◆ Task instructions ◆
From the records below, transcribe exactly the lines that begin at the line with "This is a website" and end at the line with "1. Only MACCORMACK'", both included.

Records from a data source
- - -
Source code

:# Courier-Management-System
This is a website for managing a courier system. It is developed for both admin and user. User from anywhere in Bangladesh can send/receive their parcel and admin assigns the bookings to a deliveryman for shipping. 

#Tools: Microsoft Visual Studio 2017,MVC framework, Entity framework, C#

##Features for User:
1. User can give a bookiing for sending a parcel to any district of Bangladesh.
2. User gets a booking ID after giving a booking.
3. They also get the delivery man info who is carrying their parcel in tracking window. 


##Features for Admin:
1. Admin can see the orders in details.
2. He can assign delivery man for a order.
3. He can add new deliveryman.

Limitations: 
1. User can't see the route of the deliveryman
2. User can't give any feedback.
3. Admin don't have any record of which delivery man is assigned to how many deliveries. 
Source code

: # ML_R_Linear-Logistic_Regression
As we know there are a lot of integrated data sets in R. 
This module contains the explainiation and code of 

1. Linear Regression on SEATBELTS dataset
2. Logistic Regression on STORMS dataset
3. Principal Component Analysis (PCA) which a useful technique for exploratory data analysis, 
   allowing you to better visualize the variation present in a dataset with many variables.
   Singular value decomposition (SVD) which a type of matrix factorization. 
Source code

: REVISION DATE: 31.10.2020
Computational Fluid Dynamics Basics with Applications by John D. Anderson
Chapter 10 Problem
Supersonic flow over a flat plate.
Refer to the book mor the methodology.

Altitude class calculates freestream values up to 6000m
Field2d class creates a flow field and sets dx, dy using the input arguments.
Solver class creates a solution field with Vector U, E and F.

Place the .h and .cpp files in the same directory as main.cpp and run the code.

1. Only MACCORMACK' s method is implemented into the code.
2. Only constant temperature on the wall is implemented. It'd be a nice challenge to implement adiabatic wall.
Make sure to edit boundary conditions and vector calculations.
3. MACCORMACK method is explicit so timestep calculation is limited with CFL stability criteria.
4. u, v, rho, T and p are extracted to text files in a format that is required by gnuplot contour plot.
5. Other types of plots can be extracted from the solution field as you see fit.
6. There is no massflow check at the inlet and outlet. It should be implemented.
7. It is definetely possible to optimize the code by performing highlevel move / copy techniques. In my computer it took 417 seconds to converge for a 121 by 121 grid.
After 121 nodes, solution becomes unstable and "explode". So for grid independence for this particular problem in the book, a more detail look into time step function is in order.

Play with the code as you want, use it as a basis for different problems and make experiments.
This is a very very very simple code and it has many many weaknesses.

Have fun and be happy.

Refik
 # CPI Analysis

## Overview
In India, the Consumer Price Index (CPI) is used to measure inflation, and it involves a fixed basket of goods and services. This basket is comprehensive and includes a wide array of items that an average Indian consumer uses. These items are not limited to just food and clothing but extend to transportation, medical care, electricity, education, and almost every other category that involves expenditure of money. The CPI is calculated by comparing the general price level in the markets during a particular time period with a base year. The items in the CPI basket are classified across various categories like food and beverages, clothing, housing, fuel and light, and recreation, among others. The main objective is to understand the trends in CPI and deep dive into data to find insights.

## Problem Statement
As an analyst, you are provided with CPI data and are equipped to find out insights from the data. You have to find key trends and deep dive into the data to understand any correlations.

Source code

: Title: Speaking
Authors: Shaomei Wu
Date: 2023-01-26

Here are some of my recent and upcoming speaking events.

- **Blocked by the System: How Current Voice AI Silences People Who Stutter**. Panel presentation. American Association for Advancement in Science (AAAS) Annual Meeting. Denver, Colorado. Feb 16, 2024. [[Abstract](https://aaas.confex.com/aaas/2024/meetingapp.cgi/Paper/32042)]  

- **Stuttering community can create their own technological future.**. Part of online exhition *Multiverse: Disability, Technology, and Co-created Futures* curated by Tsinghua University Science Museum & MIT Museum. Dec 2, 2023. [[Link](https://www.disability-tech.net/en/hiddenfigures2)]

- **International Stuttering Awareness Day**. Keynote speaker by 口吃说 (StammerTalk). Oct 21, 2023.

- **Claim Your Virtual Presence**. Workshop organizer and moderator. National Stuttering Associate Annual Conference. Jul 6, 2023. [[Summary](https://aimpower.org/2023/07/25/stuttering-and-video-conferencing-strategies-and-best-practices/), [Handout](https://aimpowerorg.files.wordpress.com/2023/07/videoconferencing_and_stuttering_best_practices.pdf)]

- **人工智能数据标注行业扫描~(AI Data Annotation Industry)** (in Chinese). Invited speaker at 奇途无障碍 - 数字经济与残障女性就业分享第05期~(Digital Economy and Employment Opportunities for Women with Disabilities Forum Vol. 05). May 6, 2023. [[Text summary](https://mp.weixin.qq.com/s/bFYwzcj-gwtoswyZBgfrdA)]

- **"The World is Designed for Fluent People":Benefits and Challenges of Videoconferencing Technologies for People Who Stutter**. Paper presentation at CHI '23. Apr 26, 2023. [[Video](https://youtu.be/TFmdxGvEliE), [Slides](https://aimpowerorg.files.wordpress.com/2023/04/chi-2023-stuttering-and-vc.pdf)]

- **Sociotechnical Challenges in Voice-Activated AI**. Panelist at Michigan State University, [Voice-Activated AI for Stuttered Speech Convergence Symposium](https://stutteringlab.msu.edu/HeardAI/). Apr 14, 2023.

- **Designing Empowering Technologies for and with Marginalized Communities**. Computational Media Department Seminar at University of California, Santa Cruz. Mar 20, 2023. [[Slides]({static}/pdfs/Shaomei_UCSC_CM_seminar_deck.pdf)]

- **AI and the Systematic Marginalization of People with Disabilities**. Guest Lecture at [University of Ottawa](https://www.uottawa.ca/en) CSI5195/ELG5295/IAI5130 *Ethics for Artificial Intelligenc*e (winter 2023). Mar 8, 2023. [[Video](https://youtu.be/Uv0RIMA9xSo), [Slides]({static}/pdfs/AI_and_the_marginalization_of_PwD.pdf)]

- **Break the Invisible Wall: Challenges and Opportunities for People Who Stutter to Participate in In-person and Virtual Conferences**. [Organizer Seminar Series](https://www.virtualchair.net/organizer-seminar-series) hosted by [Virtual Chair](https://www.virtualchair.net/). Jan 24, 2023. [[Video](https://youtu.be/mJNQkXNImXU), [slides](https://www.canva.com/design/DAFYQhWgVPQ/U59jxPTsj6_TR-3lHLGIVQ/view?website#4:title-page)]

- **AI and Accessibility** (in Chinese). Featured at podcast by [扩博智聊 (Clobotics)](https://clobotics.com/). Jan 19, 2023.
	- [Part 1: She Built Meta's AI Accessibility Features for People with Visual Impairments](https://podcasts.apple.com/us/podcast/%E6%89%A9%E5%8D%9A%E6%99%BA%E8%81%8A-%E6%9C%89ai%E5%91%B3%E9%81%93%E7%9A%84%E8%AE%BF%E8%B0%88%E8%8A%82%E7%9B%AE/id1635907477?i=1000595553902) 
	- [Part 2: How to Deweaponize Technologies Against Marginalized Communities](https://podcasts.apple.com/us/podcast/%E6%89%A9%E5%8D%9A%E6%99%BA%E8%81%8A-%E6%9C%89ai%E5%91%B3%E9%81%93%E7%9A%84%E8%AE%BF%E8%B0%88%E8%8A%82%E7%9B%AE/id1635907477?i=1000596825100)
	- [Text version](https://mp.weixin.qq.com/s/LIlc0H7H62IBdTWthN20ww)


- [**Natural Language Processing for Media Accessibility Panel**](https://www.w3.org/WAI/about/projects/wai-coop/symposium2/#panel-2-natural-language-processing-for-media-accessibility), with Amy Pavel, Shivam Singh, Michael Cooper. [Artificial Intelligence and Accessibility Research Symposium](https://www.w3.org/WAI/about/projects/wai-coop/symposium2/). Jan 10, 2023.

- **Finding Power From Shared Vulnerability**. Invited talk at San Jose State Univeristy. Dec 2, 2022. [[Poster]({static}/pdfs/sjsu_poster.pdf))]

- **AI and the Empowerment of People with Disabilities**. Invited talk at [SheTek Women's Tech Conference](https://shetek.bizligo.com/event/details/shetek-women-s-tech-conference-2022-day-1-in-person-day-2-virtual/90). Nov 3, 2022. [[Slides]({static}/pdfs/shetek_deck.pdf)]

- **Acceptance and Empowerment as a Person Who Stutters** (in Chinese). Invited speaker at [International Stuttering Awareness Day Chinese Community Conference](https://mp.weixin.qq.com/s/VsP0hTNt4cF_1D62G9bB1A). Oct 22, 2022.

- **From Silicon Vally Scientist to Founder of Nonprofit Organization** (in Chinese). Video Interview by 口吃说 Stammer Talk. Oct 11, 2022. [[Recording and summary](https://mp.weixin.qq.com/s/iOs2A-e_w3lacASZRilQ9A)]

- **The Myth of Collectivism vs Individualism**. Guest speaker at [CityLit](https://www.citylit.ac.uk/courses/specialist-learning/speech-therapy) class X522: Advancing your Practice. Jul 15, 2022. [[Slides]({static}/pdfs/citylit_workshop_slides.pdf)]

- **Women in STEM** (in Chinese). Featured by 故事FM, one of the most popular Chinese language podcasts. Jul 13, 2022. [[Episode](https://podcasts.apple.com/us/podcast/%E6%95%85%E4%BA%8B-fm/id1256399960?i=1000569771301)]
- - -
◆ Answer space ◆
This is a website for managing a courier system. It is developed for both admin and user. User from anywhere in Bangladesh can send/receive their parcel and admin assigns the bookings to a deliveryman for shipping. 

#Tools: Microsoft Visual Studio 2017,MVC framework, Entity framework, C#

##Features for User:
1. User can give a bookiing for sending a parcel to any district of Bangladesh.
2. User gets a booking ID after giving a booking.
3. They also get the delivery man info who is carrying their parcel in tracking window. 


##Features for Admin:
1. Admin can see the orders in details.
2. He can assign delivery man for a order.
3. He can add new deliveryman.

Limitations: 
1. User can't see the route of the deliveryman
2. User can't give any feedback.
3. Admin don't have any record of which delivery man is assigned to how many deliveries. 
Source code

: # ML_R_Linear-Logistic_Regression
As we know there are a lot of integrated data sets in R. 
This module contains the explainiation and code of 

1. Linear Regression on SEATBELTS dataset
2. Logistic Regression on STORMS dataset
3. Principal Component Analysis (PCA) which a useful technique for exploratory data analysis, 
   allowing you to better visualize the variation present in a dataset with many variables.
   Singular value decomposition (SVD) which a type of matrix factorization. 
Source code

: REVISION DATE: 31.10.2020
Computational Fluid Dynamics Basics with Applications by John D. Anderson
Chapter 10 Problem
Supersonic flow over a flat plate.
Refer to the book mor the methodology.

Altitude class calculates freestream values up to 6000m
Field2d class creates a flow field and sets dx, dy using the input arguments.
Solver class creates a solution field with Vector U, E and F.

Place the .h and .cpp files in the same directory as main.cpp and run the code.

1. Only MACCORMACK' s method is implemented into the code.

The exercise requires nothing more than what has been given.